I miss the times when I was involved in church as a child and later in life as a young widow.
When a major exacerbation with multiple sclerosis happened in 2002, it became difficult for me to attend church on a regular basis.
That was one of those times when I asked the Lord, “Why?” I thought I had been doing the right things to His glory and I didn’t think there was much I could do being confined in my wheelchair at home.
But God gave me a ministry of writing, speaking and making cards for our soldiers.
I came to realize that these were His plans for me.
One other thing he offered me was the opportunity and choice to watch and listen to the television evangelists whose ministries of which some folks do not approve.
The truth, however, is that these sermons have helped me write a lot of faith-based columns about the Lord and His word.
God even opened my eyes, ears and heart to ministers of other color and different styles of sharing God’s word.
One surprising thing is that on any given Sunday, several ministers might preach on the same subjects from certain scriptures. And it will never cease to amaze me that it has something to do with the events that happened in my life that day, week or month.
So one may wonder what brought this story to paper. Well, as many other Sundays, two preachers talked about anger, bitterness, and forgiveness.

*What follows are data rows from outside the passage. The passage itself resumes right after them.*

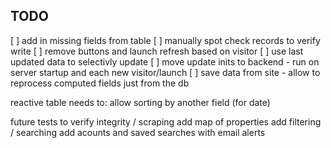 ## TODO

[ ] add in missing fields from table
[ ] manually spot check records to verify write
[ ] remove buttons and launch refresh based on visitor
[ ] use last updated data to selectivly update
[ ] move update inits to backend - run on server startup and each new visitor/launch
[ ] save data from site - allow to reprocess computed fields just from the db

reactive table needs to:
allow sorting by another field (for date)



future
tests to verify integrity / scraping
add map of properties
add filtering / searching
add acounts and saved searches with email alerts
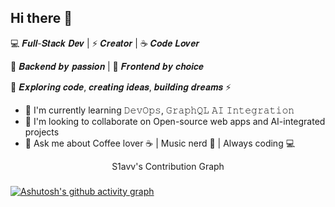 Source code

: Hi there 👋
-----------
💻 𝑭𝒖𝒍𝒍-𝑺𝒕𝒂𝒄𝒌 𝑫𝒆𝒗 | ⚡ 𝑪𝒓𝒆𝒂𝒕𝒐𝒓 | ☕ 𝑪𝒐𝒅𝒆 𝑳𝒐𝒗𝒆𝒓

🚀 𝑩𝒂𝒄𝒌𝒆𝒏𝒅 𝒃𝒚 𝒑𝒂𝒔𝒔𝒊𝒐𝒏 | 🔮 𝑭𝒓𝒐𝒏𝒕𝒆𝒏𝒅 𝒃𝒚 𝒄𝒉𝒐𝒊𝒄𝒆

🔭 𝑬𝒙𝒑𝒍𝒐𝒓𝒊𝒏𝒈 𝒄𝒐𝒅𝒆, 𝒄𝒓𝒆𝒂𝒕𝒊𝒏𝒈 𝒊𝒅𝒆𝒂𝒔, 𝒃𝒖𝒊𝒍𝒅𝒊𝒏𝒈 𝒅𝒓𝒆𝒂𝒎𝒔 ⚡

* 🧠  I'm currently learning 𝙳𝚎𝚟𝙾𝚙𝚜, 𝙶𝚛𝚊𝚙𝚑𝚀𝙻 𝙰𝙸 𝙸𝚗𝚝𝚎𝚐𝚛𝚊𝚝𝚒𝚘𝚗
* 👥  I'm looking to collaborate on Open-source web apps and AI-integrated projects
* 💬  Ask me about Coffee lover ☕ | Music nerd 🎵 | Always coding 💻

<p align="center">
  S1avv's Contribution Graph
</p>

### 
[![Ashutosh's github activity graph](https://github-readme-activity-graph.vercel.app/graph?username=S1avv&bg_color=fffff0&color=708090&line=24292e&point=24292e&area=true&hide_border=true&hide_title=true)](https://github.com/S1avv/github-readme-activity-graph)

Most Christians know that these subjects are connected in one way or another. This may determine whether we are true believers who want to obey God’s word where these matters are concerned.
If we are able to trust and obey God in these situations, we can obtain that peace that surpasses understanding. It seems very strange to some folks that I seem to have that peace in spite of all that has gone wrong in my life.
This is not to say that everything that happens is, or has been, easy.
Years ago my philosophy was never to discuss religion or politics, but now I am more outspoken and do at times possibly “step on the toes of others.”
The pain this causes me — and the others — starts out with anger, causes the bitterness of holding grudges and in some situations, results in unforgiveness.
In my aging years, there is not much that makes me angry, at least nothing I can control.
I learned a long time ago about putting past grudges behind me, so there’s very little unforgiveness left in my heart from the past.
I know how to ask forgiveness, but that doesn’t mean the other person will grant that if they believe they were the one in the right.
But I know through prayer and supplication, God will forgive and that helps me to find that peace for which some folks are still searching.
There comes a time when we need to apologize and if the person whose toes we have stepped on chooses not to forgive the error of our ways, then according to these sermons, we just have to “let it go.”

Linda Beck, a writer and speaker, lives in Salisbury.